**Exercise directions**. A faithful copy of all the entries is required, with no pictures in it.

**Entries shown**.
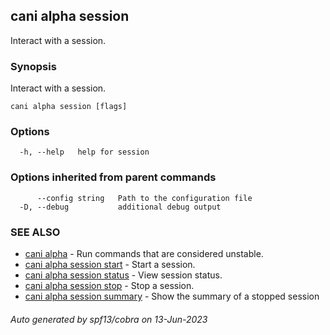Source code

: ## cani alpha session

Interact with a session.

### Synopsis

Interact with a session.

```
cani alpha session [flags]
```

### Options

```
  -h, --help   help for session
```

### Options inherited from parent commands

```
      --config string   Path to the configuration file
  -D, --debug           additional debug output
```

### SEE ALSO

* [cani alpha](cani_alpha.md)	 - Run commands that are considered unstable.
* [cani alpha session start](cani_alpha_session_start.md)	 - Start a session.
* [cani alpha session status](cani_alpha_session_status.md)	 - View session status.
* [cani alpha session stop](cani_alpha_session_stop.md)	 - Stop a session.
* [cani alpha session summary](cani_alpha_session_summary.md)	 - Show the summary of a stopped session

###### Auto generated by spf13/cobra on 13-Jun-2023
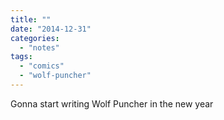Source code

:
 ```yaml
---
title: ""
date: "2014-12-31"
categories: 
  - "notes"
tags: 
  - "comics"
  - "wolf-puncher"
---
```


Gonna start writing Wolf Puncher in the new year
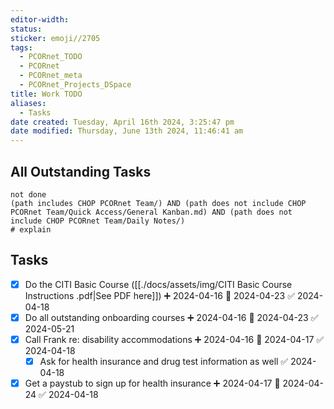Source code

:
 ```yaml
---
editor-width: 
status: 
sticker: emoji//2705
tags:
  - PCORnet_TODO
  - PCORnet
  - PCORnet_meta
  - PCORnet_Projects_DSpace
title: Work TODO
aliases:
  - Tasks
date created: Tuesday, April 16th 2024, 3:25:47 pm
date modified: Thursday, June 13th 2024, 11:46:41 am
---
```


## All Outstanding Tasks

```tasks
not done
(path includes CHOP PCORnet Team/) AND (path does not include CHOP PCORnet Team/Quick Access/General Kanban.md) AND (path does not include CHOP PCORnet Team/Daily Notes/)
# explain
```

## Tasks

- [x] Do the CITI Basic Course ([[./docs/assets/img/CITI Basic Course Instructions .pdf|See PDF here]]) ➕ 2024-04-16 📅 2024-04-23 ✅ 2024-04-18
- [x] Do all outstanding onboarding courses ➕ 2024-04-16 📅 2024-04-23 ✅ 2024-05-21
- [x] Call Frank re: disability accommodations ➕ 2024-04-16 📅 2024-04-17 ✅ 2024-04-18
	- [x] Ask for health insurance and drug test information as well ✅ 2024-04-18
- [x] Get a paystub to sign up for health insurance ➕ 2024-04-17 📅 2024-04-24 ✅ 2024-04-18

**Task output**.
Source code

: ## cani alpha session

Interact with a session.

### Synopsis

Interact with a session.

```
cani alpha session [flags]
```

### Options

```
  -h, --help   help for session
```

### Options inherited from parent commands

```
      --config string   Path to the configuration file
  -D, --debug           additional debug output
```

### SEE ALSO

* [cani alpha](cani_alpha.md)	 - Run commands that are considered unstable.
* [cani alpha session start](cani_alpha_session_start.md)	 - Start a session.
* [cani alpha session status](cani_alpha_session_status.md)	 - View session status.
* [cani alpha session stop](cani_alpha_session_stop.md)	 - Stop a session.
* [cani alpha session summary](cani_alpha_session_summary.md)	 - Show the summary of a stopped session

###### Auto generated by spf13/cobra on 13-Jun-2023
Source code

:
 ```yaml
---
title: ""
date: "2014-12-31"
categories: 
  - "notes"
tags: 
  - "comics"
  - "wolf-puncher"
---
```


Gonna start writing Wolf Puncher in the new year
Source code

:
 ```yaml
---
editor-width: 
status: 
sticker: emoji//2705
tags:
  - PCORnet_TODO
  - PCORnet
  - PCORnet_meta
  - PCORnet_Projects_DSpace
title: Work TODO
aliases:
  - Tasks
date created: Tuesday, April 16th 2024, 3:25:47 pm
date modified: Thursday, June 13th 2024, 11:46:41 am
---
```


## All Outstanding Tasks

```tasks
not done
(path includes CHOP PCORnet Team/) AND (path does not include CHOP PCORnet Team/Quick Access/General Kanban.md) AND (path does not include CHOP PCORnet Team/Daily Notes/)
# explain
```

## Tasks

- [x] Do the CITI Basic Course ([[./docs/assets/img/CITI Basic Course Instructions .pdf|See PDF here]]) ➕ 2024-04-16 📅 2024-04-23 ✅ 2024-04-18
- [x] Do all outstanding onboarding courses ➕ 2024-04-16 📅 2024-04-23 ✅ 2024-05-21
- [x] Call Frank re: disability accommodations ➕ 2024-04-16 📅 2024-04-17 ✅ 2024-04-18
	- [x] Ask for health insurance and drug test information as well ✅ 2024-04-18
- [x] Get a paystub to sign up for health insurance ➕ 2024-04-17 📅 2024-04-24 ✅ 2024-04-18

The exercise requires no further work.